It's an interesting read. This book was written in 1880, and if not for the
dated writing style, would fit right in to the modern day self-help genre. It
really helps underscore the idea that there's "nothing new under the sun."

[0]
[http://www.gutenberg.org/files/8581/8581-h/8581-h.htm](http://www.gutenberg.org/files/8581/8581-h/8581-h.htm)

------
knodi123
Mirror since the site is currently down:

The most important skill in software development

Posted on 18 June 2015 by John Here’s an insightful paragraph from James
Hague’s blog post Organization skills beat algorithmic wizardry:

When it comes to writing code, the number one most important skill is how to
keep a tangle of features from collapsing under the weight of its own
complexity. I’ve worked on large telecommunications systems, console games,
blogging software, a bunch of personal tools, and very rarely is there some
tricky data structure or algorithm that casts a looming shadow over everything
else. But there’s always lots of state to keep track of, rearranging of
values, handling special cases, and carefully working out how all the pieces
of a system interact. To a great extent the act of coding is one of
organization. Refactoring. Simplifying. Figuring out how to remove extraneous
manipulations here and there.

Algorithmic wizardry is easier to teach and easier to blog about than
organizational skill, so we teach and blog about it instead. A one-hour class,
or a blog post, can showcase a clever algorithm. But how do you present a
clever bit of organization? If you jump to the solution, it’s unimpressive.
“Here’s something simple I came up with. It may not look like much, but trust
me, it was really hard to realize this was all I needed to do.” Or worse,
“Here’s a moderately complicated pile of code, but you should have seen how
much more complicated it was before. At least now someone stands a shot of
understanding it.” Ho hum. I guess you had to be there.

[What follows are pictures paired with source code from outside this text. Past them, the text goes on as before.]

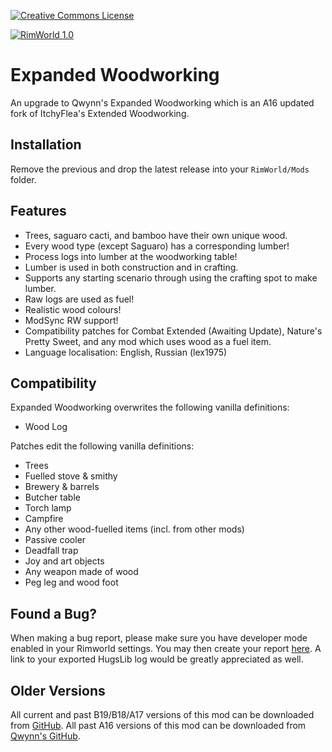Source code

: [![Creative Commons License](https://i.creativecommons.org/l/by-nc-sa/4.0/80x15.png)](https://creativecommons.org/licenses/by-nc-sa/4.0/)

[![RimWorld 1.0](https://img.shields.io/badge/RimWorld-1.0-brightgreen.svg)](http://rimworldgame.com/)

# Expanded Woodworking
An upgrade to Qwynn's Expanded Woodworking which is an A16 updated fork of ItchyFlea's Extended Woodworking.

## Installation
Remove the previous and drop the latest release into your `RimWorld/Mods` folder.

## Features
- Trees, saguaro cacti, and bamboo have their own unique wood.
- Every wood type (except Saguaro) has a corresponding lumber!
- Process logs into lumber at the woodworking table!
- Lumber is used in both construction and in crafting.
- Supports any starting scenario through using the crafting spot to make lumber.
- Raw logs are used as fuel!
- Realistic wood colours!
- ModSync RW support!
- Compatibility patches for Combat Extended (Awaiting Update), Nature's Pretty Sweet, and any mod which uses wood as a fuel item.
- Language localisation: English, Russian (lex1975)

## Compatibility
Expanded Woodworking overwrites the following vanilla definitions:

- Wood Log

Patches edit the following vanilla definitions:

- Trees
- Fuelled stove & smithy
- Brewery & barrels
- Butcher table
- Torch lamp
- Campfire
- Any other wood-fuelled items (incl. from other mods)
- Passive cooler
- Deadfall trap
- Joy and art objects
- Any weapon made of wood
- Peg leg and wood foot

## Found a Bug?
When making a bug report, please make sure you have developer mode enabled in your Rimworld settings. You may then create your report [here](https://github.com/Adventurer13/ExpandedWoodworking/issues). A link to your exported HugsLib log would be greatly appreciated as well.

## Older Versions
All current and past B19/B18/A17 versions of this mod can be downloaded from [GitHub](https://github.com/Adventurer13/ExpandedWoodworking/releases).
All past A16 versions of this mod can be downloaded from [Qwynn's GitHub](https://github.com/Qwynn/ExpandedWoodworking/releases).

You can’t appreciate a feat of organization until you experience the
disorganization. But it’s hard to have the patience to wrap your head around a
disorganized mess that you don’t care about. Only if the disorganized mess is
your responsibility, something that means more to you than a case study, can
you wrap your head around it and appreciate improvements. This means that
while you can learn algorithmic wizardry through homework assignments, you’re
unlikely to learn organization skills unless you work on a large project you
care about, most likely because you’re paid to care about it.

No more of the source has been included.